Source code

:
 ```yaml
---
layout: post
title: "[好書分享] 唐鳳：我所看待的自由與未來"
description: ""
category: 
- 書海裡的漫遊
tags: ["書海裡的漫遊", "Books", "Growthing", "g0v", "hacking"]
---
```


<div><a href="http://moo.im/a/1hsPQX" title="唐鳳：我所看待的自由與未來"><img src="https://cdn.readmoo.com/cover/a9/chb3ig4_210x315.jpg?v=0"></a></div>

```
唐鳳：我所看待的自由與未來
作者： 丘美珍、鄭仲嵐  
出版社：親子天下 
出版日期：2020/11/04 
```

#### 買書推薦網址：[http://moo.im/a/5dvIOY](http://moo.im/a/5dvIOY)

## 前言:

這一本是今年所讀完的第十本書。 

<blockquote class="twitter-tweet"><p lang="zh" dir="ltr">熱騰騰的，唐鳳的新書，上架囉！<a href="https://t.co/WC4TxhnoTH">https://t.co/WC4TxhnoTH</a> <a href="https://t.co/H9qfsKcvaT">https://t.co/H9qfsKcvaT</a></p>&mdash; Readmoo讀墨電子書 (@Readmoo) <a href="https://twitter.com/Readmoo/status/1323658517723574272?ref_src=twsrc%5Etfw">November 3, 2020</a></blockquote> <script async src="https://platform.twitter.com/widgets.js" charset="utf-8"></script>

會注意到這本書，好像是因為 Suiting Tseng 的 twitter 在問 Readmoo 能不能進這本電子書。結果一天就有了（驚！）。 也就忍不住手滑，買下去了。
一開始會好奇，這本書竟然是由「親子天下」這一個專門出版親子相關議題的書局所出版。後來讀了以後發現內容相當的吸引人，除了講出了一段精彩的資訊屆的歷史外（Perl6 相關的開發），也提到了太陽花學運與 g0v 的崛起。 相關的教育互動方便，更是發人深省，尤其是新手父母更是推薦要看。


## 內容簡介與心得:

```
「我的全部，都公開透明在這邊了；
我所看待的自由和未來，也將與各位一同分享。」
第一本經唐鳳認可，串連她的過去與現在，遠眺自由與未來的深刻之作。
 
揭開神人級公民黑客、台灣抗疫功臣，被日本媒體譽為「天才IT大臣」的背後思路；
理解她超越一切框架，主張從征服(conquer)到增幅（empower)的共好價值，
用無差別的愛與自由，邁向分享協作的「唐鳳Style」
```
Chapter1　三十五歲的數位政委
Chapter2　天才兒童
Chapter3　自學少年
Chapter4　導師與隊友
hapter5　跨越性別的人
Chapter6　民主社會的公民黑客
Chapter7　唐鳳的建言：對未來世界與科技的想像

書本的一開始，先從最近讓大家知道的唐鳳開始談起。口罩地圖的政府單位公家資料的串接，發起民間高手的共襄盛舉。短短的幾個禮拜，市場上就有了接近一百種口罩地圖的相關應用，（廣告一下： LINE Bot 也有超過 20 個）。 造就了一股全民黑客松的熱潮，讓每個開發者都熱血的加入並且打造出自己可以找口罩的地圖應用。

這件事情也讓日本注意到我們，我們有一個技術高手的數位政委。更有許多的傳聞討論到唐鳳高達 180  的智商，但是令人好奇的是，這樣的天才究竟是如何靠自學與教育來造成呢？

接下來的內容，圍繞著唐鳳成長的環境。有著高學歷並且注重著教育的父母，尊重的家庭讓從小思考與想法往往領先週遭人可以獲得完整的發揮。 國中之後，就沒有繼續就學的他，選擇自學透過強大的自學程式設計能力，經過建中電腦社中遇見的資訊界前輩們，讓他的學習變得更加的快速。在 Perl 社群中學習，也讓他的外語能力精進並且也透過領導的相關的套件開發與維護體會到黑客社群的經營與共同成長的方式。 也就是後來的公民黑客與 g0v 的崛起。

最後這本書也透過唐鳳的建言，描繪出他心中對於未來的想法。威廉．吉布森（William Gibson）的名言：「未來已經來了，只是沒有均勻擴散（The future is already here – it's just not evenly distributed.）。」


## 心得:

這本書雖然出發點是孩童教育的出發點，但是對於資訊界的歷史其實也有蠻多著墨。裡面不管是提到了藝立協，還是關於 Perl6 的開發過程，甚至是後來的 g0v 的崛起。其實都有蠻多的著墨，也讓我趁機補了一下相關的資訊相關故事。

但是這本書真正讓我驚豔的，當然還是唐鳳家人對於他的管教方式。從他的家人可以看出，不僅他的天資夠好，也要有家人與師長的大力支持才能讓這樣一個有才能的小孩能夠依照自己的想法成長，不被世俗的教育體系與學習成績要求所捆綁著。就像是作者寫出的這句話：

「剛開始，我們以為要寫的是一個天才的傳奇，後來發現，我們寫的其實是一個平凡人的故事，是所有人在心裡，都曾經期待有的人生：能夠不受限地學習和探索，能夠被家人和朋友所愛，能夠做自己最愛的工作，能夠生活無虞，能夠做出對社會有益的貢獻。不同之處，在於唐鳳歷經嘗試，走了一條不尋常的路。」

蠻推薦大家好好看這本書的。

DIRECTIONS FOR THIS TASK: From the listing, copy every line where the string "title" appears.

OUTPUT OF THE TASK:
title: "[好書分享] 唐鳳：我所看待的自由與未來"
<div><a href="http://moo.im/a/1hsPQX" title="唐鳳：我所看待的自由與未來"><img src="https://cdn.readmoo.com/cover/a9/chb3ig4_210x315.jpg?v=0"></a></div>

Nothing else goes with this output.